_EXERCISE DETAILS:_ Print the records exactly as they are written.
* * *
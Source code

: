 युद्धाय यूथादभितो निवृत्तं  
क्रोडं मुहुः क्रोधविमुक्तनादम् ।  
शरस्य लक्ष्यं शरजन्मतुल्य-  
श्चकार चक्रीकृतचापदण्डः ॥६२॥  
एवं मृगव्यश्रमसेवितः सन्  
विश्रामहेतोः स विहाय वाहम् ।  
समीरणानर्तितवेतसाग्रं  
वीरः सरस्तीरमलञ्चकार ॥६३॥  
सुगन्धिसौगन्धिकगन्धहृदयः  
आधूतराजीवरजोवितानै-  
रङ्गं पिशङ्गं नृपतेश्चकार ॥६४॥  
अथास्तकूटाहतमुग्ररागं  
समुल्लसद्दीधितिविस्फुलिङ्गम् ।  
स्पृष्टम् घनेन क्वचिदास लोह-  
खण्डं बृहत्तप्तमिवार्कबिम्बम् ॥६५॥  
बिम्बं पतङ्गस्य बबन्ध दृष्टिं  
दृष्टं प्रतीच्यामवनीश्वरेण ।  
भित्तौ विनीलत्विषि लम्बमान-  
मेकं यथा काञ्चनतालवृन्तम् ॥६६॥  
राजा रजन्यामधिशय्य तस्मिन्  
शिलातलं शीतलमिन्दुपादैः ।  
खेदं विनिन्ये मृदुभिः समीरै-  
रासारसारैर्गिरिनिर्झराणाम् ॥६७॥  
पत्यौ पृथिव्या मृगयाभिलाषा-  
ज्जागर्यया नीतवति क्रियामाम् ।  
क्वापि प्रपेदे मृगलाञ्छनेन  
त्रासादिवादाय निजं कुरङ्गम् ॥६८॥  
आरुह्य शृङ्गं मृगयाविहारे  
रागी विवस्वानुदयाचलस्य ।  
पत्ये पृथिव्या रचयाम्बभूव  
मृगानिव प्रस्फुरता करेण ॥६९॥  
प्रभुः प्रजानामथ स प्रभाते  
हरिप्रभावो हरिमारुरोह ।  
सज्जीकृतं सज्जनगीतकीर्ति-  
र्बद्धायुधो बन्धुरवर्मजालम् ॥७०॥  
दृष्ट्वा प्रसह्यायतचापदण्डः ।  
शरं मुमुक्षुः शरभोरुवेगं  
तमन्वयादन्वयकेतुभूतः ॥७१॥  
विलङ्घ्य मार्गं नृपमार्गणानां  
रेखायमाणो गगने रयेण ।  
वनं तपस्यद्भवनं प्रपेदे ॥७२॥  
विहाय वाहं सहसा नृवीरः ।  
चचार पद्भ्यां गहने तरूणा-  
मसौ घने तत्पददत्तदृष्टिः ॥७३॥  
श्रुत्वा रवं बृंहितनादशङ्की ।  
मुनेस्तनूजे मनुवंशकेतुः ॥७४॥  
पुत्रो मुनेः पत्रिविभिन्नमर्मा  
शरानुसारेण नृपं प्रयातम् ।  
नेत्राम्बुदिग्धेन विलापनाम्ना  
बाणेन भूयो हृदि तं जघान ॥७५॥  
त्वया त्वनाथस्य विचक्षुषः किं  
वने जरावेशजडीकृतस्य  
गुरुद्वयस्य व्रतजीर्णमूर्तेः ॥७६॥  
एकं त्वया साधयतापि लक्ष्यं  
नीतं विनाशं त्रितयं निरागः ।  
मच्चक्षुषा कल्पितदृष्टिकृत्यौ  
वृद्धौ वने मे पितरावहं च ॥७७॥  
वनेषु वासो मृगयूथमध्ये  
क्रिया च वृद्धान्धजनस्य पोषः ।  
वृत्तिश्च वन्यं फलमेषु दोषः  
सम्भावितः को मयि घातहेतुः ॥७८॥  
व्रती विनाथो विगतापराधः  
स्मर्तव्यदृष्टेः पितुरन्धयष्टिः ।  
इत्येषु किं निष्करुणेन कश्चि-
* * *
_ANSWER TO THE EXERCISE:_
Source code

: युद्धाय यूथादभितो निवृत्तं  
क्रोडं मुहुः क्रोधविमुक्तनादम् ।  
शरस्य लक्ष्यं शरजन्मतुल्य-  
श्चकार चक्रीकृतचापदण्डः ॥६२॥  
एवं मृगव्यश्रमसेवितः सन्  
विश्रामहेतोः स विहाय वाहम् ।  
समीरणानर्तितवेतसाग्रं  
वीरः सरस्तीरमलञ्चकार ॥६३॥  
सुगन्धिसौगन्धिकगन्धहृदयः  
आधूतराजीवरजोवितानै-  
रङ्गं पिशङ्गं नृपतेश्चकार ॥६४॥  
अथास्तकूटाहतमुग्ररागं  
समुल्लसद्दीधितिविस्फुलिङ्गम् ।  
स्पृष्टम् घनेन क्वचिदास लोह-  
खण्डं बृहत्तप्तमिवार्कबिम्बम् ॥६५॥  
बिम्बं पतङ्गस्य बबन्ध दृष्टिं  
दृष्टं प्रतीच्यामवनीश्वरेण ।  
भित्तौ विनीलत्विषि लम्बमान-  
मेकं यथा काञ्चनतालवृन्तम् ॥६६॥  
राजा रजन्यामधिशय्य तस्मिन्  
शिलातलं शीतलमिन्दुपादैः ।  
खेदं विनिन्ये मृदुभिः समीरै-  
रासारसारैर्गिरिनिर्झराणाम् ॥६७॥  
पत्यौ पृथिव्या मृगयाभिलाषा-  
ज्जागर्यया नीतवति क्रियामाम् ।  
क्वापि प्रपेदे मृगलाञ्छनेन  
त्रासादिवादाय निजं कुरङ्गम् ॥६८॥  
आरुह्य शृङ्गं मृगयाविहारे  
रागी विवस्वानुदयाचलस्य ।  
पत्ये पृथिव्या रचयाम्बभूव  
मृगानिव प्रस्फुरता करेण ॥६९॥  
प्रभुः प्रजानामथ स प्रभाते  
हरिप्रभावो हरिमारुरोह ।  
सज्जीकृतं सज्जनगीतकीर्ति-  
र्बद्धायुधो बन्धुरवर्मजालम् ॥७०॥  
दृष्ट्वा प्रसह्यायतचापदण्डः ।  
शरं मुमुक्षुः शरभोरुवेगं  
तमन्वयादन्वयकेतुभूतः ॥७१॥  
विलङ्घ्य मार्गं नृपमार्गणानां  
रेखायमाणो गगने रयेण ।  
वनं तपस्यद्भवनं प्रपेदे ॥७२॥  
विहाय वाहं सहसा नृवीरः ।  
चचार पद्भ्यां गहने तरूणा-  
मसौ घने तत्पददत्तदृष्टिः ॥७३॥  
श्रुत्वा रवं बृंहितनादशङ्की ।  
मुनेस्तनूजे मनुवंशकेतुः ॥७४॥  
पुत्रो मुनेः पत्रिविभिन्नमर्मा  
शरानुसारेण नृपं प्रयातम् ।  
नेत्राम्बुदिग्धेन विलापनाम्ना  
बाणेन भूयो हृदि तं जघान ॥७५॥  
त्वया त्वनाथस्य विचक्षुषः किं  
वने जरावेशजडीकृतस्य  
गुरुद्वयस्य व्रतजीर्णमूर्तेः ॥७६॥  
एकं त्वया साधयतापि लक्ष्यं  
नीतं विनाशं त्रितयं निरागः ।  
मच्चक्षुषा कल्पितदृष्टिकृत्यौ  
वृद्धौ वने मे पितरावहं च ॥७७॥  
वनेषु वासो मृगयूथमध्ये  
क्रिया च वृद्धान्धजनस्य पोषः ।  
वृत्तिश्च वन्यं फलमेषु दोषः  
सम्भावितः को मयि घातहेतुः ॥७८॥  
व्रती विनाथो विगतापराधः  
स्मर्तव्यदृष्टेः पितुरन्धयष्टिः ।  
इत्येषु किं निष्करुणेन कश्चि-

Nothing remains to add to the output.